Sermon
You have eyes--can you not see? You have ears--can you not hear? Do you not remember?
Mark 8:18
My theme this morning is a simple one--that we are living, right now, in a spiritual world
as well as in this physical one. It is a world no one sees very often and most of us do
not see at all, and for this reason it may seem unimportant or impractical. Both Scripture
and our theology tell us, though, that it is the world we will live in forever after we
leave this one, which makes it very important indeed.
Practical people plan ahead. They look beyond short-term advantages to long-term security.
I am bewildered from time to time by newspaper accounts of people who are stopped for
speeding and are found to be driving unregistered vehicles and to have no driver's
license. One would think that drivers with that kind of liability would not want to call
attention to themselves by racing through the middle of town, but it seems as though the
sensations of the moment overrule any thought of possible consequences.

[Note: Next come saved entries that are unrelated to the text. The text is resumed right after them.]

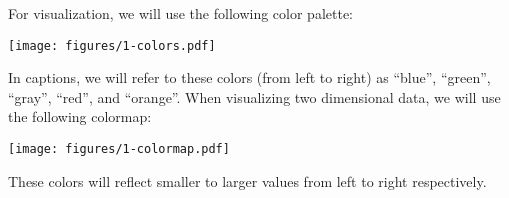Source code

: For visualization, we will use the following color palette:
\begin{center}
\texttt{[image: figures/1-colors.pdf]}
\end{center}
In captions, we will refer to these colors (from left to right) as ``blue'', ``green'', ``gray'', ``red'', and ``orange''.
When visualizing two dimensional data, we will use the following colormap:
\begin{center}
\texttt{[image: figures/1-colormap.pdf]}
\end{center}
These colors will reflect smaller to larger values from left to right respectively.
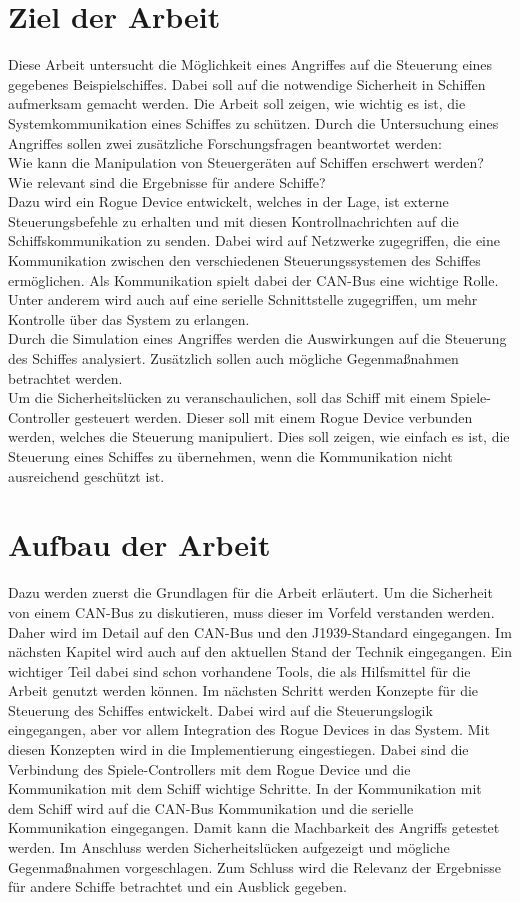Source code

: \section{Ziel der Arbeit}
Diese Arbeit untersucht die Möglichkeit eines Angriffes auf die Steuerung eines gegebenes Beispielschiffes.
Dabei soll auf die notwendige Sicherheit in Schiffen aufmerksam gemacht werden.
Die Arbeit soll zeigen, wie wichtig es ist, die Systemkommunikation eines Schiffes zu schützen.
Durch die Untersuchung eines Angriffes sollen zwei zusätzliche Forschungsfragen beantwortet werden: \\
Wie kann die Manipulation von Steuergeräten auf Schiffen erschwert werden? \\
Wie relevant sind die Ergebnisse für andere Schiffe? \\
Dazu wird ein Rogue Device entwickelt, welches in der 
Lage, ist externe Steuerungsbefehle zu erhalten und mit diesen Kontrollnachrichten auf die Schiffskommunikation zu senden.
Dabei wird auf Netzwerke zugegriffen, die eine Kommunikation zwischen den verschiedenen Steuerungssystemen des Schiffes 
ermöglichen. Als Kommunikation spielt dabei der CAN-Bus eine wichtige Rolle.
Unter anderem wird auch 
auf eine serielle Schnittstelle zugegriffen, um mehr Kontrolle über das System zu erlangen. \\
Durch die Simulation eines Angriffes werden die Auswirkungen auf die Steuerung des 
Schiffes analysiert. Zusätzlich 
sollen auch mögliche Gegenmaßnahmen betrachtet werden. \\
Um die Sicherheitslücken zu veranschaulichen, soll das Schiff mit einem Spiele-Controller gesteuert werden.
Dieser soll mit einem Rogue Device verbunden werden, welches die Steuerung manipuliert.
Dies soll zeigen, wie einfach es ist, die Steuerung eines Schiffes zu übernehmen, wenn die Kommunikation nicht 
ausreichend geschützt ist.\\

\section{Aufbau der Arbeit}
Dazu werden zuerst die Grundlagen für die Arbeit erläutert. 
Um die Sicherheit von einem CAN-Bus zu diskutieren, muss dieser im Vorfeld verstanden werden. Daher wird
im Detail auf den CAN-Bus und den J1939-Standard eingegangen.
Im nächsten Kapitel wird auch auf den aktuellen Stand der Technik eingegangen.
Ein wichtiger Teil dabei sind schon vorhandene Tools, die als Hilfsmittel für die Arbeit genutzt werden können.
Im nächsten Schritt werden Konzepte für die Steuerung des Schiffes entwickelt. Dabei wird auf die Steuerungslogik eingegangen, aber
vor allem Integration des Rogue Devices in das System. Mit diesen Konzepten wird in die Implementierung eingestiegen. Dabei sind 
die Verbindung des Spiele-Controllers mit dem Rogue Device und die Kommunikation mit dem Schiff wichtige Schritte.
In der Kommunikation mit dem Schiff wird auf die CAN-Bus Kommunikation und die serielle Kommunikation eingegangen.
Damit kann die Machbarkeit des Angriffs getestet werden. Im Anschluss werden Sicherheitslücken aufgezeigt und mögliche Gegenmaßnahmen
vorgeschlagen. Zum Schluss wird die Relevanz der Ergebnisse für andere Schiffe betrachtet und ein Ausblick gegeben. \\
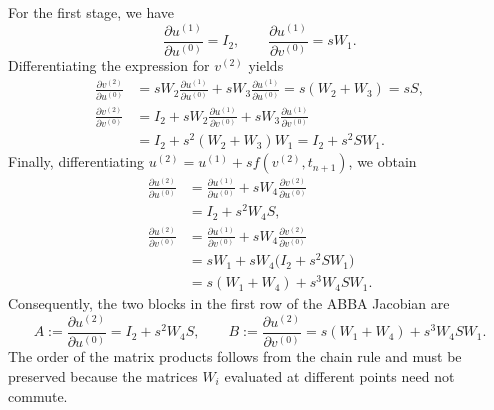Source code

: \documentclass[11pt,a4paper]{article}
\newcommand{\Id}{I}
\begin{document}
For the first stage, we have
\[
 \frac{\partial u^{(1)}}{\partial u^{(0)}}=\Id_2,
 \qquad
 \frac{\partial u^{(1)}}{\partial v^{(0)}}=sW_1.
\]
Differentiating the expression for $v^{(2)}$ yields
\begin{align*}
 \frac{\partial v^{(2)}}{\partial u^{(0)}}
 &=sW_2\frac{\partial u^{(1)}}{\partial u^{(0)}}
   +sW_3\frac{\partial u^{(1)}}{\partial u^{(0)}}
 =s(W_2+W_3)=sS,\\
 \frac{\partial v^{(2)}}{\partial v^{(0)}}
 &=\Id_2
   +sW_2\frac{\partial u^{(1)}}{\partial v^{(0)}}
   +sW_3\frac{\partial u^{(1)}}{\partial v^{(0)}}\\
 &=\Id_2+s^2(W_2+W_3)W_1
 =\Id_2+s^2SW_1.
\end{align*}
Finally, differentiating
$u^{(2)}=u^{(1)}+s f(v^{(2)},t_{n+1})$, we obtain
\begin{align*}
 \frac{\partial u^{(2)}}{\partial u^{(0)}}
 &=\frac{\partial u^{(1)}}{\partial u^{(0)}}
   +sW_4\frac{\partial v^{(2)}}{\partial u^{(0)}}\\
 &=\Id_2+s^2W_4S,\\[1mm]
 \frac{\partial u^{(2)}}{\partial v^{(0)}}
 &=\frac{\partial u^{(1)}}{\partial v^{(0)}}
   +sW_4\frac{\partial v^{(2)}}{\partial v^{(0)}}\\
 &=sW_1+sW_4\bigl(\Id_2+s^2SW_1\bigr)\\
 &=s(W_1+W_4)+s^3W_4SW_1.
\end{align*}
Consequently, the two blocks in the first row of the ABBA Jacobian are
\[
 \boxed{
 A:=\frac{\partial u^{(2)}}{\partial u^{(0)}}
 =\Id_2+s^2W_4S,
 \qquad
 B:=\frac{\partial u^{(2)}}{\partial v^{(0)}}
 =s(W_1+W_4)+s^3W_4SW_1.
 }
\]
The order of the matrix products follows from the chain rule and must be preserved because
the matrices $W_i$ evaluated at different points need not commute.
\end{document}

It does not seem very bright. Yet in its own way, it is a kind of image of ourselves
whenever we get so wrapped up in this world that we forget the eternal one. The ninetieth
Psalm sets things in perspective: "For a thousand years in your sight are but as yesterday
when it is past, and as a watch in the night." We are currently engaged in the shortest
segment of our lives, and we know--though we may try to forget it--that it is a temporary
one. It will come to an end in due time.
Some people, faced with this fact, push the panic button and virtually turn their backs on
this world. The old hymn that starts, "I'm just a stranger here; heaven is my home," is
true if we understand it right, but it is also easy to misunderstand. We misunderstand it
if we let the importance of eternal life undermine our sense of the importance of physical
life. If we plunge into some form of fatalism, thinking that nothing physical really makes
any difference at all, or turn to some kind of mortification of the flesh as though the
flesh were the enemy of the spirit, we miss the very important point that the Lord has
designed this world as a preparation for the next.
A story from my younger days may serve as a kind of parable. I had a friend who married
just after graduation for college. He said about a year later that his wife had been a
very good cook until she began to understand the principles of cooking and figured she
didn't need recipes any more. The poet Alexander Pope put it in a couple of rhymed
couplets:
A little learning is a dangerous thing;
Drink deep, or taste not the Pierian spring:
There shallow draughts intoxicate the brain,
And drinking largely sobers us again.
A full grasp of the principles of cooking enables us to appreciate the wisdom of recipes.
We may eventually not take them as literally as we did at first, but if we vary from them,
it will be with a knowledge of why they say what they say and a considered reason for
"saying something different."
In somewhat the same way, a shallow sense of the reality and nature of our spiritual
environment can lead to some very flaky forms of behavior. In the realm of physical
health, for example, it has all too often led to a simplistic and judgmental belief that
everything that goes wrong with our bodies reflects something wrong with our souls, so
that our physical health is a direct index of our spiritual health. It has also led, on
occasion, to a disastrous and even fatal refusal to turn to physical remedies.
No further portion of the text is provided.